In the listing below, how many lines contain the string "engine"? Reply with the number alone.

- - - - - - -

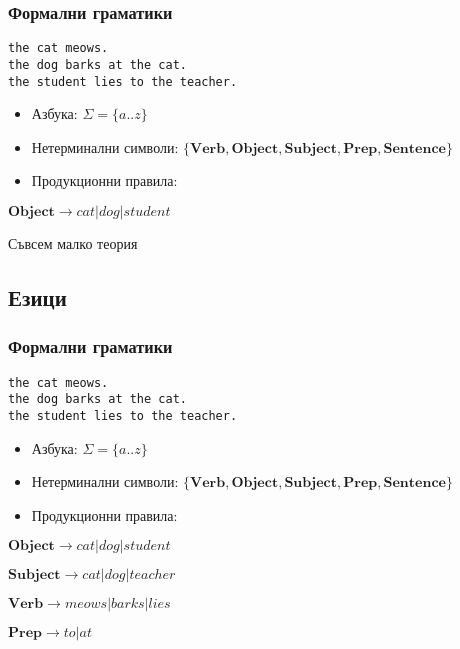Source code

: \documentclass{beamer}
\begin{document}
\begin{frame}[fragile]
\frametitle{Формални граматики}

\begin{verbatim}
the cat meows.
the dog barks at the cat.
the student lies to the teacher.
\end{verbatim}

\pause

\begin{itemize}
  \item Азбука: $\Sigma=\{a..z\}$
  \item Нетерминални символи: $\{\mathbf{Verb},\mathbf{Object},\mathbf{Subject}, \mathbf{Prep}, \mathbf{Sentence}\}$
  \item Продукционни правила:
\end{itemize}

\pause

$\mathbf{Object} \rightarrow cat | dog | student$
\begin{frame}
\centerline{Съвсем малко теория}
\end{frame}


\subsection{Езици}


\begin{frame}[fragile]
\frametitle{Формални граматики}

\begin{verbatim}
the cat meows.
the dog barks at the cat.
the student lies to the teacher.
\end{verbatim}

\pause

\begin{itemize}
  \item Азбука: $\Sigma=\{a..z\}$
  \item Нетерминални символи: $\{\mathbf{Verb},\mathbf{Object},\mathbf{Subject}, \mathbf{Prep}, \mathbf{Sentence}\}$
  \item Продукционни правила:
\end{itemize}

\pause

$\mathbf{Object} \rightarrow cat | dog | student$

$\mathbf{Subject} \rightarrow cat | dog | teacher$

$\mathbf{Verb} \rightarrow meows | barks | lies$

$\mathbf{Prep} \rightarrow to | at$


\end{frame}
\end{frame}
\end{document}
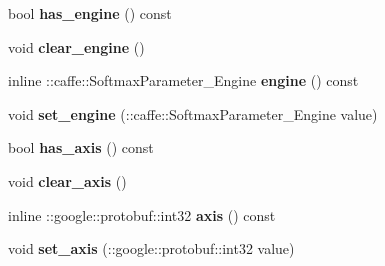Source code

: \begin{DoxyCompactItemize}
\item 
\mbox{\label{classcaffe_1_1_softmax_parameter_ab7f17271ce5bcf33d1c4c5d8ef1f38ea}} 
bool {\bfseries has\+\_\+engine} () const
\item 
\mbox{\label{classcaffe_1_1_softmax_parameter_a4b09c5782df4c21c0ed9692cf2a87234}} 
void {\bfseries clear\+\_\+engine} ()
\item 
\mbox{\label{classcaffe_1_1_softmax_parameter_acb5f3aabf0048595575e79816c981f3b}} 
inline \+::caffe\+::\+Softmax\+Parameter\+\_\+\+Engine {\bfseries engine} () const
\item 
\mbox{\label{classcaffe_1_1_softmax_parameter_a24de52a2fc9d1de33c85ba31747318ab}} 
void {\bfseries set\+\_\+engine} (\+::caffe\+::\+Softmax\+Parameter\+\_\+\+Engine value)
\item 
\mbox{\label{classcaffe_1_1_softmax_parameter_a6b932eca1f1df736197d37c6c360ba8e}} 
bool {\bfseries has\+\_\+axis} () const
\item 
\mbox{\label{classcaffe_1_1_softmax_parameter_aac31e961bf87522946bf10fb6b8bd8b7}} 
void {\bfseries clear\+\_\+axis} ()
\item 
\mbox{\label{classcaffe_1_1_softmax_parameter_a67b73cd051b32d9607b382738cace574}} 
inline \+::google\+::protobuf\+::int32 {\bfseries axis} () const
\item 
\mbox{\label{classcaffe_1_1_softmax_parameter_a9142f993e06a0c1bf7a9c0de29f2cdd3}} 
void {\bfseries set\+\_\+axis} (\+::google\+::protobuf\+::int32 value)
\end{DoxyCompactItemize}
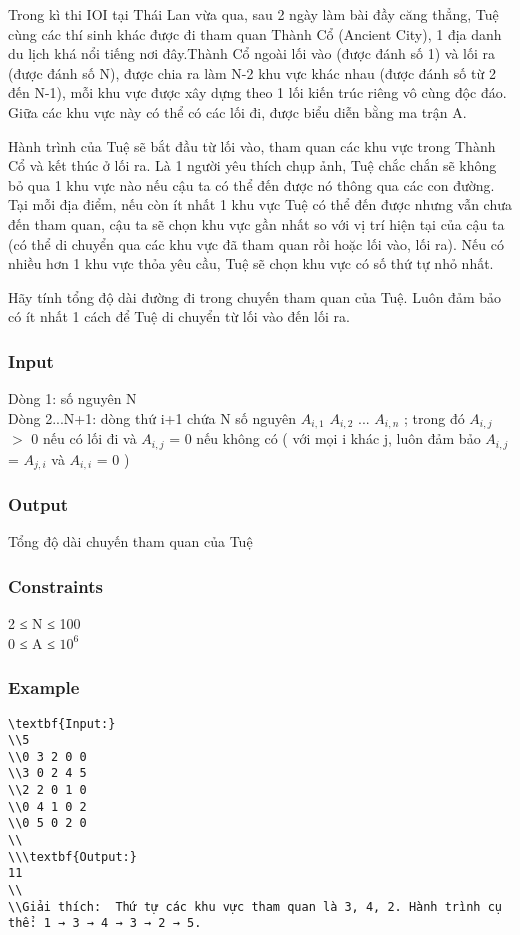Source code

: 



   Trong kì thi IOI tại Thái Lan vừa qua, sau 2 ngày làm bài đầy căng thẳng, Tuệ cùng các thí sinh khác được đi tham quan Thành Cổ (Ancient City), 1 địa danh du lịch khá nổi tiếng nơi đây.Thành Cổ ngoài lối vào (được đánh số 1) và lối ra (được đánh số N), được chia ra làm N-2 khu vực khác nhau (được đánh số từ 2 đến N-1), mỗi khu vực được xây dựng theo 1 lối kiến trúc riêng vô cùng độc đáo. Giữa các khu vực này có thể có các lối đi, được biểu diễn bằng ma trận A.  

   Hành trình của Tuệ sẽ bắt đầu từ lối vào, tham quan các khu vực trong Thành Cổ và kết thúc ở lối ra. Là 1 người yêu thích chụp ảnh, Tuệ chắc chắn sẽ không bỏ qua 1 khu vực nào nếu cậu ta có thể đến được nó thông qua các con đường. Tại mỗi địa điểm, nếu còn ít nhất 1 khu vực Tuệ có thể đến được nhưng vẫn chưa đến tham quan, cậu ta sẽ chọn khu vực gần nhất so với vị trí hiện tại của cậu ta (có thể di chuyển qua các khu vực đã tham quan rồi hoặc lối vào, lối ra). Nếu có nhiều hơn 1 khu vực thỏa yêu cầu, Tuệ sẽ chọn khu vực có số thứ tự nhỏ nhất.  

   Hãy tính tổng độ dài đường đi trong chuyến tham quan của Tuệ. Luôn đảm bảo có ít nhất 1 cách để Tuệ di chuyển từ lối vào đến lối ra.  

\subsubsection{   Input  }

   Dòng 1: số nguyên N   
\\   Dòng 2...N+1: dòng thứ i+1 chứa N số nguyên $A_{i,1}$   $A_{i,2}$   ... $A_{i,n}$   ; trong đó $A_{i,j}$   $>$ 0 nếu có lối đi và $A_{i,j}$   = 0 nếu không có ( với mọi i khác j, luôn đảm bảo $A_{i,j}$   = $A_{j,i}$   và $A_{i,i}$   = 0 )  

\subsubsection{   Output  }

   Tổng độ dài chuyến tham quan của Tuệ  

\subsubsection{   Constraints  }

   2 ≤ N ≤ 100   
\\   0 ≤ A ≤ $10^{6}$

\subsubsection{   Example  }
\begin{verbatim}
\textbf{Input:}
\\5
\\0 3 2 0 0
\\3 0 2 4 5
\\2 2 0 1 0
\\0 4 1 0 2
\\0 5 0 2 0
\\
\\\textbf{Output:}
11
\\
\\Giải thích:  Thứ tự các khu vực tham quan là 3, 4, 2. Hành trình cụ thể: 1 → 3 → 4 → 3 → 2 → 5.\end{verbatim}
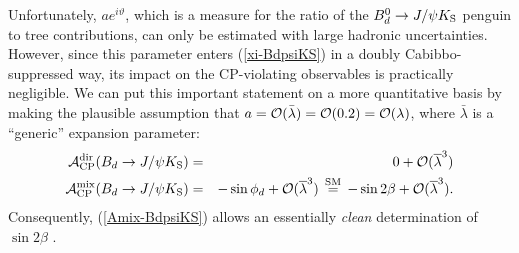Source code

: \documentclass[12pt]{article}
\begin{document}
Unfortunately, $a e^{i\vartheta}$, which is a measure for the ratio of the
$B_d^0\to J/\psi K_{\rm S}$ penguin to tree contributions,
can only be estimated with large hadronic uncertainties. However, since 
this parameter enters (\ref{xi-BdpsiKS}) in a doubly Cabibbo-suppressed way, its 
impact on the CP-violating observables is practically negligible. We can put 
this important statement on a more quantitative basis by making the plausible
assumption that $a={\cal O}(\bar\lambda)={\cal O}(0.2)={\cal O}(\lambda)$,
where $\bar\lambda$ is a ``generic'' expansion parameter:
\begin{eqnarray}
{\cal A}^{\mbox{{\scriptsize dir}}}_{\mbox{{\scriptsize
CP}}}(B_d\to J/\psi K_{\mbox{{\scriptsize S}}})&=&0+
{\cal O}(\overline{\lambda}^3)\label{Adir-BdpsiKS}\\
{\cal A}^{\mbox{{\scriptsize mix}}}_{\mbox{{\scriptsize
CP}}}(B_d\to J/\psi K_{\mbox{{\scriptsize S}}})&=&-\sin\phi_d +
{\cal O}(\overline{\lambda}^3) \, \stackrel{\rm SM}{=} \, -\sin2\beta+
{\cal O}(\overline{\lambda}^3).\label{Amix-BdpsiKS}
\end{eqnarray}
Consequently, (\ref{Amix-BdpsiKS}) allows an essentially {\it clean}
determination of $\sin2\beta$ \cite{bisa}.

%
%
%
\end{document}
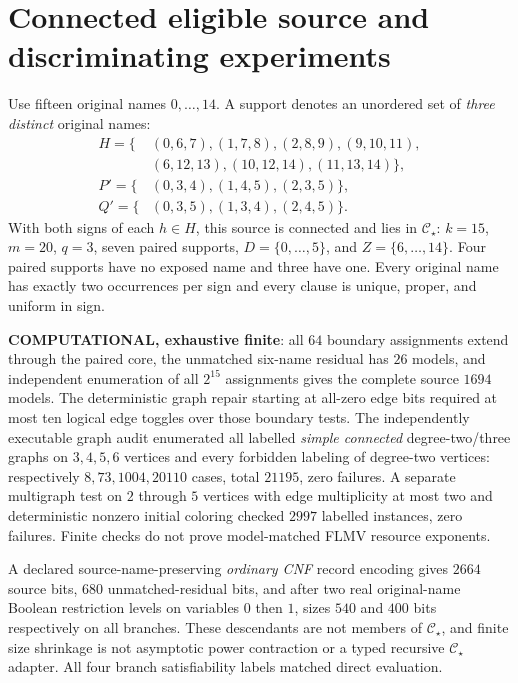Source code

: \documentclass[11pt]{article}
\newcommand{\CS}{\mathcal C_\star}
\begin{document}
\section{Connected eligible source and discriminating experiments}
Use fifteen original names $0,\dots,14$. A support denotes an unordered set of \emph{three distinct} original names:
\[
\begin{split}
H=\{&(0,6,7),(1,7,8),(2,8,9),(9,10,11),\\
    &(6,12,13),(10,12,14),(11,13,14)\},\\
P'=\{&(0,3,4),(1,4,5),(2,3,5)\},\\
Q'=\{&(0,3,5),(1,3,4),(2,4,5)\}.
\end{split}
\]
With both signs of each $h\in H$, this source is connected and lies in $\CS$: $k=15$, $m=20$, $q=3$, seven paired supports, $D=\{0,\ldots,5\}$, and $Z=\{6,\ldots,14\}$. Four paired supports have no exposed name and three have one. Every original name has exactly two occurrences per sign and every clause is unique, proper, and uniform in sign.

\textbf{COMPUTATIONAL, exhaustive finite}: all $64$ boundary assignments extend through the paired core, the unmatched six-name residual has $26$ models, and independent enumeration of all $2^{15}$ assignments gives the complete source $1694$ models. The deterministic graph repair starting at all-zero edge bits required at most ten logical edge toggles over those boundary tests. The independently executable graph audit enumerated all labelled \emph{simple connected} degree-two/three graphs on $3,4,5,6$ vertices and every forbidden labeling of degree-two vertices: respectively $8,73,1004,20110$ cases, total $21195$, zero failures. A separate multigraph test on $2$ through $5$ vertices with edge multiplicity at most two and deterministic nonzero initial coloring checked $2997$ labelled instances, zero failures. Finite checks do not prove model-matched FLMV resource exponents.

A declared source-name-preserving \emph{ordinary CNF} record encoding gives $2664$ source bits, $680$ unmatched-residual bits, and after two real original-name Boolean restriction levels on variables $0$ then $1$, sizes $540$ and $400$ bits respectively on all branches. These descendants are not members of $\CS$, and finite size shrinkage is not asymptotic power contraction or a typed recursive $\CS$ adapter. All four branch satisfiability labels matched direct evaluation.
\end{document}
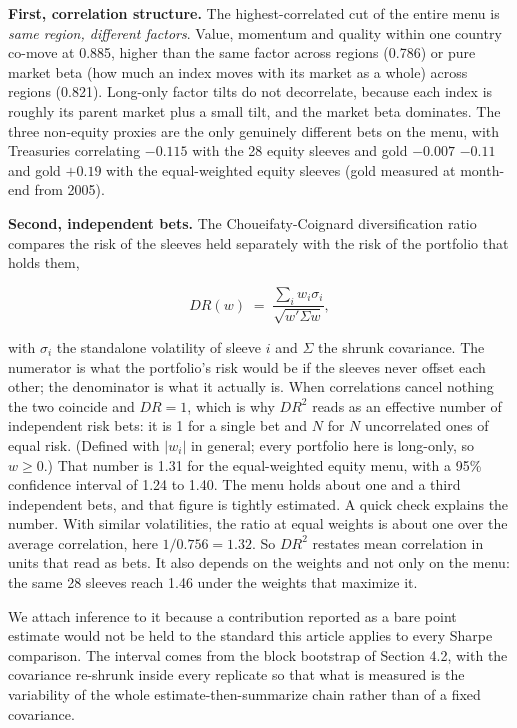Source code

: \documentclass[12pt,letterpaper]{article}
\newcommand{\quita}[1]{{\color{quitarc}#1}}
\newcommand{\nuevo}[1]{{\color{nuevoc}#1}}
\newcommand{\head}[1]{\noindent\textbf{#1}\hspace{0.5em}\ignorespaces}
\begin{document}
\head{First, correlation structure.} The highest-correlated cut of the entire
menu is \emph{same region, different factors}. Value, momentum and quality within
one country co-move at 0.885, higher than the same factor across regions (0.786)
or pure market beta\nuevo{ (how much an index moves with its market as a whole)} across regions (0.821). Long-only factor tilts do not
decorrelate, because each index is roughly its parent market plus a small tilt,
and the market beta dominates. The three non-equity proxies are the only genuinely
different bets on the menu, with Treasuries correlating \quita{$-0.115$ with the 28
equity sleeves and gold $-0.007$} \nuevo{$-0.11$ and gold $+0.19$ with the equal-weighted equity sleeves (gold measured at month-end from 2005)}.

\head{Second, independent bets.} The Choueifaty-Coignard diversification ratio compares the
risk of the sleeves held separately with the risk of the portfolio that holds them,

\begin{equation}
DR(w) \;=\; \frac{\sum_i w_i \sigma_i}{\sqrt{w' \Sigma w}},
\end{equation}

\noindent with $\sigma_i$ the standalone volatility of sleeve $i$ and $\Sigma$ the shrunk
covariance. The numerator is what the portfolio's risk would be if the sleeves never offset each
other; the denominator is what it actually is. When correlations cancel nothing the two coincide
and $DR = 1$, which is why $DR^{2}$ reads as an effective number of independent risk bets: it is
1 for a single bet and $N$ for $N$ uncorrelated ones of equal risk. (Defined with $|w_i|$ in
general; every portfolio here is long-only, so $w \ge 0$.) That number is 1.31 for the
equal-weighted equity menu, with a 95\% confidence interval of 1.24 to 1.40. The menu
holds about one and a third independent bets, and that figure is tightly estimated.\nuevo{ A quick
check explains the number. With similar volatilities, the ratio at equal weights is about one over the
average correlation, here $1/0.756 = 1.32$. So $DR^2$ restates mean correlation in units that read as
bets. It also depends on the weights and not only on the menu: the same 28 sleeves reach 1.46 under
the weights that maximize it.}

We attach inference to it because a contribution reported as a bare point estimate would not be
held to the standard this article applies to every Sharpe comparison. The interval comes from
the block bootstrap of Section 4.2, with the covariance re-shrunk inside every replicate so
that what is measured is the variability of the whole estimate-then-summarize chain rather than
of a fixed covariance.
\end{document}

- - - - - - -

> [Answer to the problem]:
4